La dernière génération d’Octobre soulignait la rage et les passions d’un jeune militant qui se frottait et se construisait contre l’ordre gaullien. Les héritages égarés portent un regard plus pacifié, soulignant les voies de l’intégration sociale et politique du jeune militant devenu enseignant. L’historien, même s’il a mis à distances ses engagements, garde, non pas une nostalgie, mais une forme de fidélité à son passé.

Benjamin Stora revient en quelques pages sur l’ennui qui a porté les générations de 68. Cette perception du temps explique la forme de délivrance qu’a été le moment 68, sorte de passage et de basculement dans un autre monde, et aussi la nostalgie des seventies, véritable abime permettant de vivre sans temps mort, incarné par son engagement dans le trotskisme à l’Organisation communiste internationaliste (OCI).

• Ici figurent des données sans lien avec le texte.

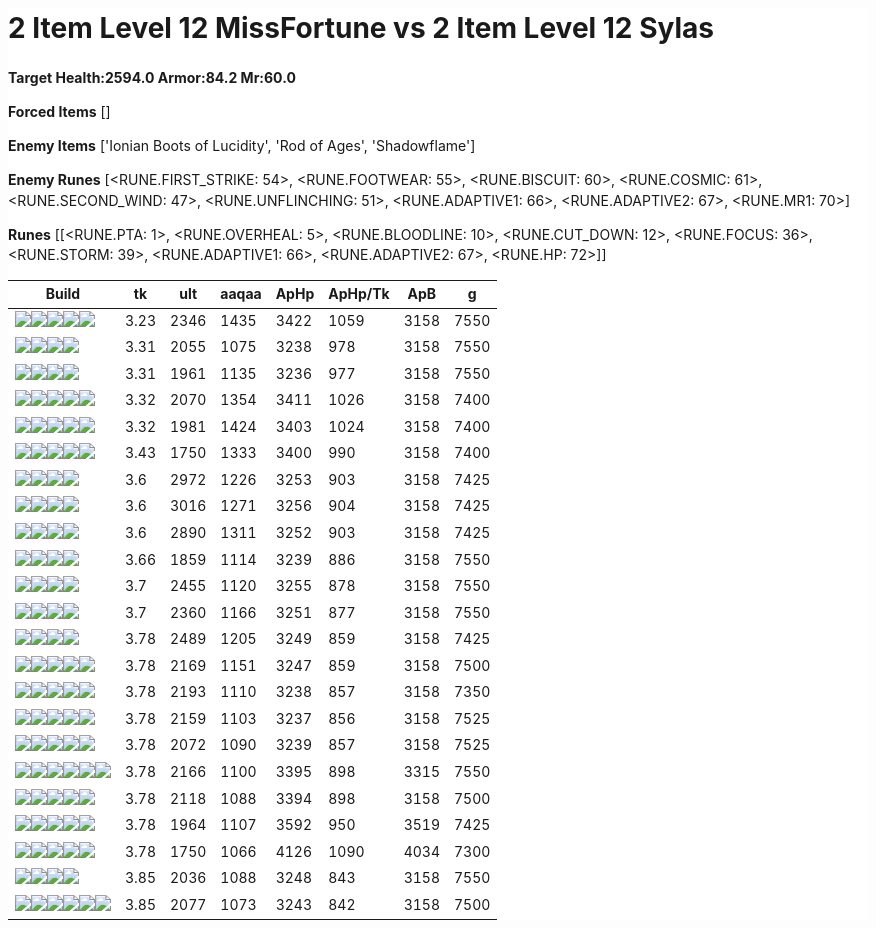










# 2 Item Level 12 MissFortune vs 2 Item Level 12 Sylas

**Target Health:2594.0 Armor:84.2 Mr:60.0**


**Forced Items** []


**Enemy Items** ['Ionian Boots of Lucidity', 'Rod of Ages', 'Shadowflame']


**Enemy Runes** [<RUNE.FIRST_STRIKE: 54>, <RUNE.FOOTWEAR: 55>, <RUNE.BISCUIT: 60>, <RUNE.COSMIC: 61>, <RUNE.SECOND_WIND: 47>, <RUNE.UNFLINCHING: 51>, <RUNE.ADAPTIVE1: 66>, <RUNE.ADAPTIVE2: 67>, <RUNE.MR1: 70>]


**Runes** [[<RUNE.PTA: 1>, <RUNE.OVERHEAL: 5>, <RUNE.BLOODLINE: 10>, <RUNE.CUT_DOWN: 12>, <RUNE.FOCUS: 36>, <RUNE.STORM: 39>, <RUNE.ADAPTIVE1: 66>, <RUNE.ADAPTIVE2: 67>, <RUNE.HP: 72>]]




Build | tk | ult | aaqaa |ApHp | ApHp/Tk | ApB | g
-|-|-|-|-|-|-|-
![](/item/3153.png)![](/item/3142.png)![](/item/1055.png)![](/item/1036.png)![](/item/1036.png)|3.23|2346|1435|3422|1059|3158|7550
![](/item/6672.png)![](/item/6676.png)![](/item/1055.png)![](/item/3006.png)|3.31|2055|1075|3238|978|3158|7550
![](/item/6672.png)![](/item/3033.png)![](/item/1055.png)![](/item/3006.png)|3.31|1961|1135|3236|977|3158|7550
![](/item/3153.png)![](/item/6676.png)![](/item/1001.png)![](/item/1055.png)![](/item/1036.png)|3.32|2070|1354|3411|1026|3158|7400
![](/item/3153.png)![](/item/3033.png)![](/item/1001.png)![](/item/1055.png)![](/item/1036.png)|3.32|1981|1424|3403|1024|3158|7400
![](/item/6672.png)![](/item/3153.png)![](/item/1001.png)![](/item/1055.png)![](/item/1036.png)|3.43|1750|1333|3400|990|3158|7400
![](/item/3142.png)![](/item/6676.png)![](/item/1055.png)![](/item/1037.png)|3.6|2972|1226|3253|903|3158|7425
![](/item/3142.png)![](/item/3036.png)![](/item/1055.png)![](/item/1037.png)|3.6|3016|1271|3256|904|3158|7425
![](/item/3142.png)![](/item/3033.png)![](/item/1055.png)![](/item/1037.png)|3.6|2890|1311|3252|903|3158|7425
![](/item/6672.png)![](/item/3095.png)![](/item/1055.png)![](/item/3006.png)|3.66|1859|1114|3239|886|3158|7550
![](/item/6676.png)![](/item/3036.png)![](/item/1055.png)![](/item/3006.png)|3.7|2455|1120|3255|878|3158|7550
![](/item/6676.png)![](/item/3033.png)![](/item/1055.png)![](/item/3006.png)|3.7|2360|1166|3251|877|3158|7550
![](/item/6672.png)![](/item/3142.png)![](/item/1055.png)![](/item/1037.png)|3.78|2489|1205|3249|859|3158|7425
![](/item/6672.png)![](/item/3031.png)![](/item/1001.png)![](/item/1055.png)![](/item/1036.png)|3.78|2169|1151|3247|859|3158|7500
![](/item/6672.png)![](/item/3179.png)![](/item/1001.png)![](/item/1055.png)![](/item/1038.png)|3.78|2193|1110|3238|857|3158|7350
![](/item/6672.png)![](/item/3004.png)![](/item/1001.png)![](/item/1055.png)![](/item/1037.png)|3.78|2159|1103|3237|856|3158|7525
![](/item/6672.png)![](/item/3508.png)![](/item/1001.png)![](/item/1055.png)![](/item/1037.png)|3.78|2072|1090|3239|857|3158|7525
![](/item/6672.png)![](/item/6692.png)![](/item/1001.png)![](/item/1055.png)![](/item/1036.png)![](/item/1036.png)|3.78|2166|1100|3395|898|3315|7550
![](/item/6672.png)![](/item/3074.png)![](/item/1001.png)![](/item/1055.png)![](/item/1036.png)|3.78|2118|1088|3394|898|3158|7500
![](/item/6672.png)![](/item/6609.png)![](/item/1001.png)![](/item/1055.png)![](/item/1037.png)|3.78|1964|1107|3592|950|3519|7425
![](/item/6672.png)![](/item/3091.png)![](/item/1001.png)![](/item/1055.png)![](/item/1036.png)|3.78|1750|1066|4126|1090|4034|7300
![](/item/6672.png)![](/item/3036.png)![](/item/1055.png)![](/item/3006.png)|3.85|2036|1088|3248|843|3158|7550
![](/item/6672.png)![](/item/3006.png)![](/item/1055.png)![](/item/1038.png)![](/item/1038.png)![](/item/1036.png)|3.85|2077|1073|3243|842|3158|7500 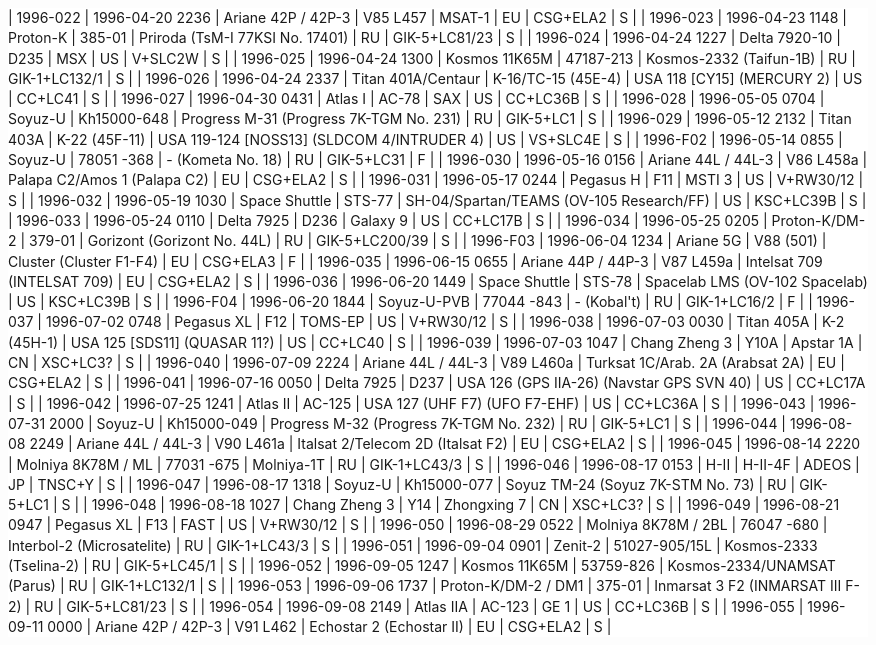 | 1996-022 | 1996-04-20 2236 | Ariane 42P / 42P-3     | V85 L457            | MSAT-1                                     | EU   | CSG+ELA2       | S   |
| 1996-023 | 1996-04-23 1148 | Proton-K               | 385-01              | Priroda (TsM-I 77KSI No. 17401)            | RU   | GIK-5+LC81/23  | S   |
| 1996-024 | 1996-04-24 1227 | Delta 7920-10          | D235                | MSX                                        | US   | V+SLC2W        | S   |
| 1996-025 | 1996-04-24 1300 | Kosmos 11K65M          | 47187-213           | Kosmos-2332 (Taifun-1B)                    | RU   | GIK-1+LC132/1  | S   |
| 1996-026 | 1996-04-24 2337 | Titan 401A/Centaur     | K-16/TC-15  (45E-4) | USA 118      [CY15] (MERCURY 2)            | US   | CC+LC41        | S   |
| 1996-027 | 1996-04-30 0431 | Atlas I                | AC-78               | SAX                                        | US   | CC+LC36B       | S   |
| 1996-028 | 1996-05-05 0704 | Soyuz-U                | Kh15000-648         | Progress M-31 (Progress 7K-TGM No. 231)    | RU   | GIK-5+LC1      | S   |
| 1996-029 | 1996-05-12 2132 | Titan 403A             | K-22   (45F-11)     | USA 119-124 [NOSS13] (SLDCOM 4/INTRUDER 4) | US   | VS+SLC4E       | S   |
| 1996-F02 | 1996-05-14 0855 | Soyuz-U                | 78051  -368         | - (Kometa No. 18)                          | RU   | GIK-5+LC31     | F   |
| 1996-030 | 1996-05-16 0156 | Ariane 44L / 44L-3     | V86 L458a           | Palapa C2/Amos 1 (Palapa C2)               | EU   | CSG+ELA2       | S   |
| 1996-031 | 1996-05-17 0244 | Pegasus H              | F11                 | MSTI 3                                     | US   | V+RW30/12      | S   |
| 1996-032 | 1996-05-19 1030 | Space Shuttle          | STS-77              | SH-04/Spartan/TEAMS (OV-105 Research/FF)   | US   | KSC+LC39B      | S   |
| 1996-033 | 1996-05-24 0110 | Delta 7925             | D236                | Galaxy 9                                   | US   | CC+LC17B       | S   |
| 1996-034 | 1996-05-25 0205 | Proton-K/DM-2          | 379-01              | Gorizont (Gorizont No. 44L)                | RU   | GIK-5+LC200/39 | S   |
| 1996-F03 | 1996-06-04 1234 | Ariane 5G              | V88  (501)          | Cluster (Cluster F1-F4)                    | EU   | CSG+ELA3       | F   |
| 1996-035 | 1996-06-15 0655 | Ariane 44P / 44P-3     | V87 L459a           | Intelsat 709 (INTELSAT 709)                | EU   | CSG+ELA2       | S   |
| 1996-036 | 1996-06-20 1449 | Space Shuttle          | STS-78              | Spacelab LMS (OV-102 Spacelab)             | US   | KSC+LC39B      | S   |
| 1996-F04 | 1996-06-20 1844 | Soyuz-U-PVB            | 77044  -843         | - (Kobal't)                                | RU   | GIK-1+LC16/2   | F   |
| 1996-037 | 1996-07-02 0748 | Pegasus XL             | F12                 | TOMS-EP                                    | US   | V+RW30/12      | S   |
| 1996-038 | 1996-07-03 0030 | Titan 405A             | K-2    (45H-1)      | USA 125      [SDS11] (QUASAR 11?)          | US   | CC+LC40        | S   |
| 1996-039 | 1996-07-03 1047 | Chang Zheng 3          | Y10A                | Apstar 1A                                  | CN   | XSC+LC3?       | S   |
| 1996-040 | 1996-07-09 2224 | Ariane 44L / 44L-3     | V89 L460a           | Turksat 1C/Arab. 2A (Arabsat 2A)           | EU   | CSG+ELA2       | S   |
| 1996-041 | 1996-07-16 0050 | Delta 7925             | D237                | USA 126 (GPS IIA-26) (Navstar GPS SVN 40)  | US   | CC+LC17A       | S   |
| 1996-042 | 1996-07-25 1241 | Atlas II               | AC-125              | USA 127 (UHF F7) (UFO F7-EHF)              | US   | CC+LC36A       | S   |
| 1996-043 | 1996-07-31 2000 | Soyuz-U                | Kh15000-049         | Progress M-32 (Progress 7K-TGM No. 232)    | RU   | GIK-5+LC1      | S   |
| 1996-044 | 1996-08-08 2249 | Ariane 44L / 44L-3     | V90 L461a           | Italsat 2/Telecom 2D (Italsat F2)          | EU   | CSG+ELA2       | S   |
| 1996-045 | 1996-08-14 2220 | Molniya 8K78M / ML     | 77031  -675         | Molniya-1T                                 | RU   | GIK-1+LC43/3   | S   |
| 1996-046 | 1996-08-17 0153 | H-II                   | H-II-4F             | ADEOS                                      | JP   | TNSC+Y         | S   |
| 1996-047 | 1996-08-17 1318 | Soyuz-U                | Kh15000-077         | Soyuz TM-24 (Soyuz 7K-STM No. 73)          | RU   | GIK-5+LC1      | S   |
| 1996-048 | 1996-08-18 1027 | Chang Zheng 3          | Y14                 | Zhongxing 7                                | CN   | XSC+LC3?       | S   |
| 1996-049 | 1996-08-21 0947 | Pegasus XL             | F13                 | FAST                                       | US   | V+RW30/12      | S   |
| 1996-050 | 1996-08-29 0522 | Molniya 8K78M / 2BL    | 76047  -680         | Interbol-2 (Microsatelite)                 | RU   | GIK-1+LC43/3   | S   |
| 1996-051 | 1996-09-04 0901 | Zenit-2                | 51027-905/15L       | Kosmos-2333 (Tselina-2)                    | RU   | GIK-5+LC45/1   | S   |
| 1996-052 | 1996-09-05 1247 | Kosmos 11K65M          | 53759-826           | Kosmos-2334/UNAMSAT (Parus)                | RU   | GIK-1+LC132/1  | S   |
| 1996-053 | 1996-09-06 1737 | Proton-K/DM-2 / DM1    | 375-01              | Inmarsat 3 F2 (INMARSAT III F-2)           | RU   | GIK-5+LC81/23  | S   |
| 1996-054 | 1996-09-08 2149 | Atlas IIA              | AC-123              | GE 1                                       | US   | CC+LC36B       | S   |
| 1996-055 | 1996-09-11 0000 | Ariane 42P / 42P-3     | V91 L462            | Echostar 2 (Echostar II)                   | EU   | CSG+ELA2       | S   |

Les héritages égarés sont ceux qui ont finalement perduré dans la société française sans le dire en prenant des chemins de traverses. L’historien voit dans la transformation de la Section française de l’Internationale ouvrière (SFIO) en Parti socialiste et dans le rôle et l’action de François Mitterrand un prolongement de Mai 68. Cette continuité explique la conversion d’une partie des militants trotskistes de l’OCI en militants du Parti socialiste sous l’égide de Jean-Christophe Cambadélis et du courant Convergences socialistes (CS).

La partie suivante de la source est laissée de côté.